Appearance Filtering

How We Used Machine Learning to Make People Search Smarter

Verkada
9 min readFeb 13, 2020

by Preeti Pillai

The Computer Vision team, from left to right: Naresh Nagabushan, Preeti Pillai, and Cameron Franke

Motivation

Imagine you’re waiting at a train station when you notice an abandoned empty bag left behind on a bench. Or you are a store owner and notice that an item is shoplifted from the shelf without your notice. Searching through hours of long security footage video across dozens of cameras to track down a lost object, suspicious person, intruder takes away precious time you likely don’t have to waste.

But what if our system can perform every bit of exhaustive search and compile a comprehensive list of summarized clips for your review in a matter of seconds? Wouldn’t that be a huge relief? This is the kind of solution Verkada aims to provide to its customers.

To tackle this problem, the computer vision team leveraged existing research literature on Person/Pedestrian Attribute Recognition (PAR), a long explored topic in video surveillance research. By people attributes, we mean humanly searchable semantic descriptions that serve as visual-biometrics for person re-identification/recognition applications. There are several PAR datasets in the vision community (WIDER, PETA, PK100K, Market, Duke, CUHK) that in total contribute to over 50 annotated descriptive attributes.

Role of ‘gender appearance’ in people analytics

The customer obviously won’t have the patience and memory to input 50 different people attributes into the search bar and lookup someone! This is where the product managers Brandon Davito and Zaafir Kherani stepped in and helped us with the customer’s thought process and how to finalize an attribute based on customer selection and feature feasibility.
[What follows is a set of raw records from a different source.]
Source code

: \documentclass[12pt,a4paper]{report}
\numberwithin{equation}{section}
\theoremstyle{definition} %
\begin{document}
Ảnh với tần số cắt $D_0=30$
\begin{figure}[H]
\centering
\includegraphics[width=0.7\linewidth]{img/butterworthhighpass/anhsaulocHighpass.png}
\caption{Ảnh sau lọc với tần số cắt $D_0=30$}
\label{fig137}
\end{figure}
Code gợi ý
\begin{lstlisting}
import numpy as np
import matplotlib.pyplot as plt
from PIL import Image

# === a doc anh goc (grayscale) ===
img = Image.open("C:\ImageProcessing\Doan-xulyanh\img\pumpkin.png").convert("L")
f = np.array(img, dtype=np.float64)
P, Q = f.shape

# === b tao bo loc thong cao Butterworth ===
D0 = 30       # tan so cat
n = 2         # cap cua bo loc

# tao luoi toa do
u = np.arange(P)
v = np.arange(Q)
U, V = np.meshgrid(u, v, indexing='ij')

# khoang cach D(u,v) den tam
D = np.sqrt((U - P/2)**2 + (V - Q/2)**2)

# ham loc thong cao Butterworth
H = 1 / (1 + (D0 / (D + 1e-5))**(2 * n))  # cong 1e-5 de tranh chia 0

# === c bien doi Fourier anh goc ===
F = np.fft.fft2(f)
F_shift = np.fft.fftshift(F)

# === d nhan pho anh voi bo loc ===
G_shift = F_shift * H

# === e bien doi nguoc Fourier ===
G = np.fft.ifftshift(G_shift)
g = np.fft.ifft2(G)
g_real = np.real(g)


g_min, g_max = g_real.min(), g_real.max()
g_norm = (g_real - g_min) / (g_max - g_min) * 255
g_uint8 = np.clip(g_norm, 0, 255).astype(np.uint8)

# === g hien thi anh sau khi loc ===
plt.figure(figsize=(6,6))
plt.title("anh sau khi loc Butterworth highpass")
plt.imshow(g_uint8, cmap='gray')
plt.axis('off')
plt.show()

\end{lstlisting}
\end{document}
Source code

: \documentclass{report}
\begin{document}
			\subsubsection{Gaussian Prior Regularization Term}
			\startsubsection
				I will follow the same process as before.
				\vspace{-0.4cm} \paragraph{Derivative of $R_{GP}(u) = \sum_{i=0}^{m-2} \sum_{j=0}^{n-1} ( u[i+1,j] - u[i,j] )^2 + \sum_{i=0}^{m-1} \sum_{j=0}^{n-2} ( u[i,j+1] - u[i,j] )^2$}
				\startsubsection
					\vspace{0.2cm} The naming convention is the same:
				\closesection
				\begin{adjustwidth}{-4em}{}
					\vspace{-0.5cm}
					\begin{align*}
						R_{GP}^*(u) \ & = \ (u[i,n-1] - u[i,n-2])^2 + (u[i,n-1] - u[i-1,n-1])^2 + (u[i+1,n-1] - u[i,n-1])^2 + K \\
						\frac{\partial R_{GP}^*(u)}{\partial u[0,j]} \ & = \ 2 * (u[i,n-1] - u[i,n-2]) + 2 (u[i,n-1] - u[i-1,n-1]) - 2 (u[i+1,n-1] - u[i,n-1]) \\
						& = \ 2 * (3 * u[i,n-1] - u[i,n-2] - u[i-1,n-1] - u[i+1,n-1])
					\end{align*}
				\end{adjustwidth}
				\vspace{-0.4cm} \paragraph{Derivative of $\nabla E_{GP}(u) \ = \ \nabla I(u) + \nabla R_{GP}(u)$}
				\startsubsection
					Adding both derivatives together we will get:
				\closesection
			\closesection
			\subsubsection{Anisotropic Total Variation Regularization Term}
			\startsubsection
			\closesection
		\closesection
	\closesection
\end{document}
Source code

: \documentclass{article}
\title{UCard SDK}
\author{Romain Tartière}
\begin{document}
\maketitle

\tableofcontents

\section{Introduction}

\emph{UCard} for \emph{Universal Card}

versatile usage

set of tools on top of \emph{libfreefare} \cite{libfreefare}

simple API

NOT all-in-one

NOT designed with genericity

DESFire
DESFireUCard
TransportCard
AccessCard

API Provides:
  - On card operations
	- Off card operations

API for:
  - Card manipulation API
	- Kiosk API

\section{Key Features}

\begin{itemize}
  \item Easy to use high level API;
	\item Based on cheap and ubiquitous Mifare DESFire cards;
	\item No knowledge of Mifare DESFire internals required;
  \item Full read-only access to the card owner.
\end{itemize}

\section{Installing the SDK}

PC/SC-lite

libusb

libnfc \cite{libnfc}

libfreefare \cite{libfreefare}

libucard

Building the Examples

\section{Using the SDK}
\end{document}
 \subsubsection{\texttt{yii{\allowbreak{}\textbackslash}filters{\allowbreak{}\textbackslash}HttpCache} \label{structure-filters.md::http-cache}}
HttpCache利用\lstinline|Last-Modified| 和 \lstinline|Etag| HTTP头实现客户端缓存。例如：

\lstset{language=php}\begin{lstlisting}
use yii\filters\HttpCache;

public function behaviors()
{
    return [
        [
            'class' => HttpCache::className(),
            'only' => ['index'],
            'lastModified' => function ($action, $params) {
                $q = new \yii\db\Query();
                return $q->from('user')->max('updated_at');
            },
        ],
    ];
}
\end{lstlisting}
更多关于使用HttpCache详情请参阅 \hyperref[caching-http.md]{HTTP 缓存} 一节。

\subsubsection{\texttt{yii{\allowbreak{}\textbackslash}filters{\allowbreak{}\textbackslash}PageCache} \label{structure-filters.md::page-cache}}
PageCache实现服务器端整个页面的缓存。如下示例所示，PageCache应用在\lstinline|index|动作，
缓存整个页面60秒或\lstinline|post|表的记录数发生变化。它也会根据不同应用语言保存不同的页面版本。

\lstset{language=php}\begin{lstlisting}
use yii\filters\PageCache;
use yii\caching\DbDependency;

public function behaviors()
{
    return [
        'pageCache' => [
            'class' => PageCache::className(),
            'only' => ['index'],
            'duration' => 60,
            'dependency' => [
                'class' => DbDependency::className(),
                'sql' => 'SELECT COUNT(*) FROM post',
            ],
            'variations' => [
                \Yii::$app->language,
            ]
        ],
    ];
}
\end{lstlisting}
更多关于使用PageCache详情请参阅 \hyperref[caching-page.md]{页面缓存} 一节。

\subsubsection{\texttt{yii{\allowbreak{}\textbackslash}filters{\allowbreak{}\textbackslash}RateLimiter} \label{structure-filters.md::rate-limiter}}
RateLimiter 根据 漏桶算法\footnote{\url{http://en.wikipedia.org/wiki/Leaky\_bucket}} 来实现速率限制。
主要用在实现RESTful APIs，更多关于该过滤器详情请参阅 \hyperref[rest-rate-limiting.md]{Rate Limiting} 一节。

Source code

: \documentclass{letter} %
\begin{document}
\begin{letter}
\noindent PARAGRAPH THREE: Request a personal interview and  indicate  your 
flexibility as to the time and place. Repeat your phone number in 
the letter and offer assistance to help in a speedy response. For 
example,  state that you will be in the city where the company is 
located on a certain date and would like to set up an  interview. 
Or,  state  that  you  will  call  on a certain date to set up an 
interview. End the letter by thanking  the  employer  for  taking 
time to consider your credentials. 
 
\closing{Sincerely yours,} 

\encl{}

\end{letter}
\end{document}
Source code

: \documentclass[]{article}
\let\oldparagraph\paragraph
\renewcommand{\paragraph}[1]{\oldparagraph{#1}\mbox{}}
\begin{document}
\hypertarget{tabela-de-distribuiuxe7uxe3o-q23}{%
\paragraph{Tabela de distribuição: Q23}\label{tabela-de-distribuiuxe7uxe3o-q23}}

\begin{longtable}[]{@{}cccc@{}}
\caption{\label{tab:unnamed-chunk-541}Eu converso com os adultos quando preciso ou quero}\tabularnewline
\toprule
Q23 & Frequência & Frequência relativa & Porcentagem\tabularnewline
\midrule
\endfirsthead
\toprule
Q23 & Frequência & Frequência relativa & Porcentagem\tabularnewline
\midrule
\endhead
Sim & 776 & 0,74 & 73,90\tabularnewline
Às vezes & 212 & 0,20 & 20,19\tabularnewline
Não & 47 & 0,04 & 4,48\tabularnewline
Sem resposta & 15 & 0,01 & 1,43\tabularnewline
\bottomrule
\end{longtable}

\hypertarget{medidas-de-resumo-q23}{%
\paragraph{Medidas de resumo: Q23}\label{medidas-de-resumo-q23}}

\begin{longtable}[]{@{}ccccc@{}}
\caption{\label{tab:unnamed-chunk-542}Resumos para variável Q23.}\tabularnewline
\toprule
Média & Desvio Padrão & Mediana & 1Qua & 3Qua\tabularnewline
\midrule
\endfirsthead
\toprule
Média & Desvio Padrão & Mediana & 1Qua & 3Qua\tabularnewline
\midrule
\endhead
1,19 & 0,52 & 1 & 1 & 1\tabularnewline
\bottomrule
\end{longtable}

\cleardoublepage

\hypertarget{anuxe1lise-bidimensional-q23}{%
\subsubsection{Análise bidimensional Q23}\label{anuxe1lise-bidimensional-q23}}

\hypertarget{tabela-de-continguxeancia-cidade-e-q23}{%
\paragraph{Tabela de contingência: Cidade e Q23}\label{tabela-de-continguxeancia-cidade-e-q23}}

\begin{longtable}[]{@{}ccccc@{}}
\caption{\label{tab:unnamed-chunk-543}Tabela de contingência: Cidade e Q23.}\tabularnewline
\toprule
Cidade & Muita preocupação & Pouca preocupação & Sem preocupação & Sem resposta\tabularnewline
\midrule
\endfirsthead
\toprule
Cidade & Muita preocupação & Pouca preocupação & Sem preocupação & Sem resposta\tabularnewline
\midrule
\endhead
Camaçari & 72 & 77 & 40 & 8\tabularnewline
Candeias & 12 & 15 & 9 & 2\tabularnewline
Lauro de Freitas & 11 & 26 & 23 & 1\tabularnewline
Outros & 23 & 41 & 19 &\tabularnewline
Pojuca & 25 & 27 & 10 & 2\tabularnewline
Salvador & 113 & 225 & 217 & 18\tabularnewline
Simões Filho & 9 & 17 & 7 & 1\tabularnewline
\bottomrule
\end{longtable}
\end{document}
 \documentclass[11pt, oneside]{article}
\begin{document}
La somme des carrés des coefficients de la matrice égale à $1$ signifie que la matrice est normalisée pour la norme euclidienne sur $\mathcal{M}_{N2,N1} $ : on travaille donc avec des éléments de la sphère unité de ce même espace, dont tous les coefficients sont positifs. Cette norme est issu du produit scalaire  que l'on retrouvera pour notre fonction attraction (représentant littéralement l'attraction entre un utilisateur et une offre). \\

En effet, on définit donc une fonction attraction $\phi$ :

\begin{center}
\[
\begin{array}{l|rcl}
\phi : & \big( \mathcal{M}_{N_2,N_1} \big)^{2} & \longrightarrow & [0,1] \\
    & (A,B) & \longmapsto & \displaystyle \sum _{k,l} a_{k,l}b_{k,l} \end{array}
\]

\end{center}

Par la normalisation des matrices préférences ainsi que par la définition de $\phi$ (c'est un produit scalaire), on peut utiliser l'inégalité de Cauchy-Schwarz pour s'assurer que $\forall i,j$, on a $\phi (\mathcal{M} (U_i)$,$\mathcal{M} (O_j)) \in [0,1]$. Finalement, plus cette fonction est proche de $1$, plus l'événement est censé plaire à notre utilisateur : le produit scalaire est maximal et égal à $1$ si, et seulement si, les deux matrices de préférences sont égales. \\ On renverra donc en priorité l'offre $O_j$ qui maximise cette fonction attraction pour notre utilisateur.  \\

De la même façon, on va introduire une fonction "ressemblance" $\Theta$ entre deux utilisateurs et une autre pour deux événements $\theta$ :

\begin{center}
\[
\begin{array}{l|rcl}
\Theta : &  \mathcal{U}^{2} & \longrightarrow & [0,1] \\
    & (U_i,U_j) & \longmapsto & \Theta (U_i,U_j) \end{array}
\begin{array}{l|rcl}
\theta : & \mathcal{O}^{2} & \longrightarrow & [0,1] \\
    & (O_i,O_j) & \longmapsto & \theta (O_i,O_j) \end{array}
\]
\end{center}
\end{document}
We first broke down a person’s identifiable semantics into a list of global (age, gender) and local attributes (clothing & accessories). We then ran some preliminary set of classifiers on these open source datasets and found interesting correlations between local and global attributes. For example, a person whose clothing type was marked as a skirt, had a co-category gender label female; or a person with a ‘mustache present’ labeled as true had an accompanying male gender label.

Gender and clothing color descriptors, both being search-friendly and visually perceivable attributes, were given the go-ahead for our first customer release. The scope of this blog is focused on how we took gender appearance search from research to commercial use.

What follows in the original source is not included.